Shelby McCahon is one of Conservation Nation’s 2024 conservationist grant recipients. She has a bachelor’s in wildlife biology and conservation from the University of Alaska Fairbanks and is working toward a master’s in natural resources at the University of Idaho. She plans to pursue a PhD in shorebird conservation to become a research biologist.
Shelby receives funding for her graduate research on agricultural threats to migratory shorebirds from the National Science Foundation Graduate Research Fellowship Program. She has led four field seasons, supervising a dozen technicians, banding hundreds of shorebirds, creating protocols, conducting habitat surveys, and networking with hundreds of landowners for land access. Shelby has received multiple honors for her efforts in conservation and leadership, including an Outstanding Graduate Student Award, an Alaskan Student Wildlife Conservation Award, an Outstanding Undergraduate Student Award, and a National Institutes of Health (NIH) Scholarship. With funding from her NIH award, she had the opportunity to present her research at conferences, publish two manuscripts as a first and co-author, produce wildlife management reports, mentor students, and lead the Alaska Student Chapter of The Wildlife Society. Shelby also worked as a wildlife technician for the Alaska Department of Fish and Game for several years, researching the survival of declining migratory shorebird species.
Creating Awareness of Agricultural Threats to Migratory Shorebirds
Shelby will use her grant funding to publish her master’s thesis and to attend the 2025 Joint Meeting of The Waterbird Society and the Pacific Seabird Conference in Costa Rica next January. Most of her funds will cover travel costs, attendance fees, and accommodations.

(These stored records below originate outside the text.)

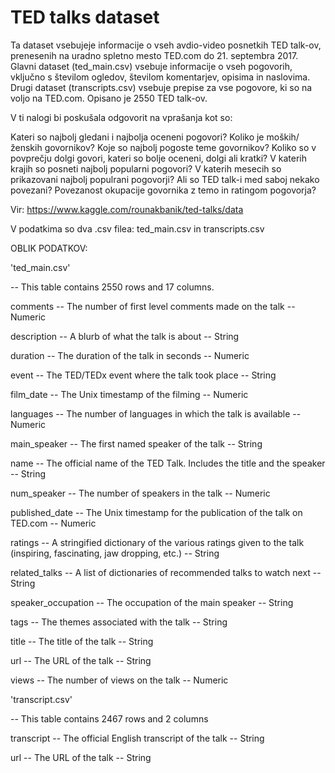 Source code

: # TED talks dataset

Ta dataset vsebujeje informacije o vseh avdio-video posnetkih TED talk-ov, prenesenih na uradno spletno mesto TED.com do 
21. septembra 2017. Glavni dataset (ted_main.csv) vsebuje informacije o vseh pogovorih, vključno s številom ogledov, številom
komentarjev, opisima in naslovima. Drugi dataset (transcripts.csv) vsebuje prepise za vse pogovore, ki so na voljo na TED.com.
Opisano je 2550 TED talk-ov.

V ti nalogi bi poskušala odgovorit na vprašanja kot so:

Kateri so najbolj gledani i najbolja oceneni pogovori?
Koliko je moških/ženskih govornikov?
Koje so najbolj pogoste teme govornikov?
Koliko so v povprečju dolgi govori, kateri so bolje oceneni, dolgi ali kratki?
V katerih krajih so posneti najbolj popularni pogovori?
V katerih mesecih so prikazovani najbolj populrani pogovorji?
Ali so TED talk-i med saboj nekako povezani?
Povezanost okupacije govornika z temo in ratingom pogovorja?

Vir: https://www.kaggle.com/rounakbanik/ted-talks/data

V podatkima so dva .csv filea: ted_main.csv in transcripts.csv


OBLIK PODATKOV:

'ted_main.csv'

-- This table contains 2550 rows and 17 columns.

comments -- 
The number of first level comments made on the talk -- 
Numeric

description -- 
A blurb of what the talk is about -- 
String

duration -- 
The duration of the talk in seconds -- 
Numeric

event -- 
The TED/TEDx event where the talk took place -- 
String

film_date -- 
The Unix timestamp of the filming -- 
Numeric

languages -- 
The number of languages in which the talk is available -- 
Numeric

main_speaker -- 
The first named speaker of the talk -- 
String

name -- 
The official name of the TED Talk. Includes the title and the speaker -- 
String

num_speaker -- 
The number of speakers in the talk -- 
Numeric

published_date -- 
The Unix timestamp for the publication of the talk on TED.com -- 
Numeric

ratings -- 
A stringified dictionary of the various ratings given to the talk (inspiring, fascinating, jaw dropping, etc.) -- 
String

related_talks -- 
A list of dictionaries of recommended talks to watch next -- 
String

speaker_occupation -- 
The occupation of the main speaker -- 
String

tags -- 
The themes associated with the talk -- 
String

title -- 
The title of the talk -- 
String

url -- 
The URL of the talk -- 
String

views -- 
The number of views on the talk -- 
Numeric




'transcript.csv'

-- This table contains 2467 rows and 2 columns

transcript -- 
The official English transcript of the talk -- 
String

url -- 
The URL of the talk -- 
String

Shelby plans to share the results of her graduate research with international waterbird ecologists and ecotoxicologists at the conference. As agricultural threats are a hot-button topic in shorebird research, her project will fill a critical information gap by being the first to quantify neonicotinoid insecticide effects on migratory shorebirds. Discussing this information and forming connections with international experts could be essential for shorebird conservation and creating recovery plans for species of concern. Shelby’s future PhD advisor from the University of Washington will also be in attendance.
The conference will allow them to establish a rapport and discuss Shelby’s planned PhD research—a population demography project involving seabirds of conservation concern. If there is leftover grant funding afterward, Shelby will use it to pay for open access publishing costs of her master’s degree project. In doing so, the information will be more accessible to other researchers, potentially creating more opportunities for international collaboration.